「真宏さ、奏葉ちゃんのこと好きなんだろ?素直にそれを認めたら、俺は毎日だってお前の奏葉ちゃんの話を聞いてあげるよ?」

調子に乗って言葉を続ける拓馬を、俺は強く睨んだ。


「は?だから、そんなんじゃないって前から言ってんだろ」

少し苛立って、口にする言葉が刺々しくなる。


「でも、最近やたらと気にしてるじゃん。奏葉ちゃんが倒れたときだって、付き添って家まで帰ったりしたんだろ?」

俺が怒っていることがわかっていて、拓馬はニヤニヤと頬を緩ませたままだ。


「それは、一応同じ家に住んでるから当然の義務だろ。放っとけるかよ」

突き放すようにそう言うと、拓馬が意地悪く唇の口角を引き上げた。


「放っとけない、かぁ。

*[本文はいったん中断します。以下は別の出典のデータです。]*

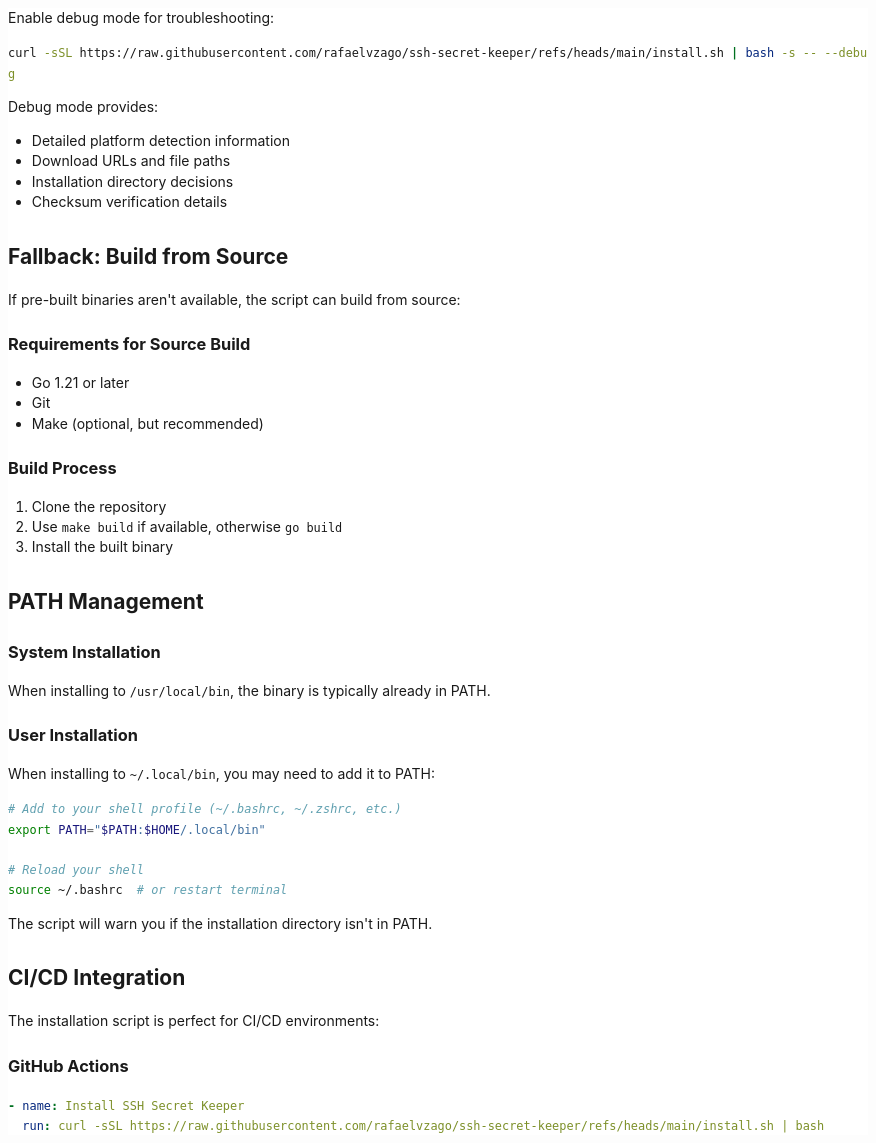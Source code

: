 Enable debug mode for troubleshooting:

```bash
curl -sSL https://raw.githubusercontent.com/rafaelvzago/ssh-secret-keeper/refs/heads/main/install.sh | bash -s -- --debug
```

Debug mode provides:
- Detailed platform detection information
- Download URLs and file paths
- Installation directory decisions
- Checksum verification details

## Fallback: Build from Source

If pre-built binaries aren't available, the script can build from source:

### Requirements for Source Build
- Go 1.21 or later
- Git
- Make (optional, but recommended)

### Build Process
1. Clone the repository
2. Use `make build` if available, otherwise `go build`
3. Install the built binary

## PATH Management

### System Installation
When installing to `/usr/local/bin`, the binary is typically already in PATH.

### User Installation
When installing to `~/.local/bin`, you may need to add it to PATH:

```bash
# Add to your shell profile (~/.bashrc, ~/.zshrc, etc.)
export PATH="$PATH:$HOME/.local/bin"

# Reload your shell
source ~/.bashrc  # or restart terminal
```

The script will warn you if the installation directory isn't in PATH.

## CI/CD Integration

The installation script is perfect for CI/CD environments:

### GitHub Actions
```yaml
- name: Install SSH Secret Keeper
  run: curl -sSL https://raw.githubusercontent.com/rafaelvzago/ssh-secret-keeper/refs/heads/main/install.sh | bash
```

それってつまりは好きってことなんじゃねぇの?そうじゃなくても、奏葉ちゃんのこと相当意識してるってことじゃん」

どこまでもからかい口調で問いかけてくる拓馬の相手をしているのが、だんだんとバカらしくなってきた。

拓馬を睨むと、彼に背を向ける。

それでもしつこく何か言ってくるから、拓馬をそのまま無視し続けることにした。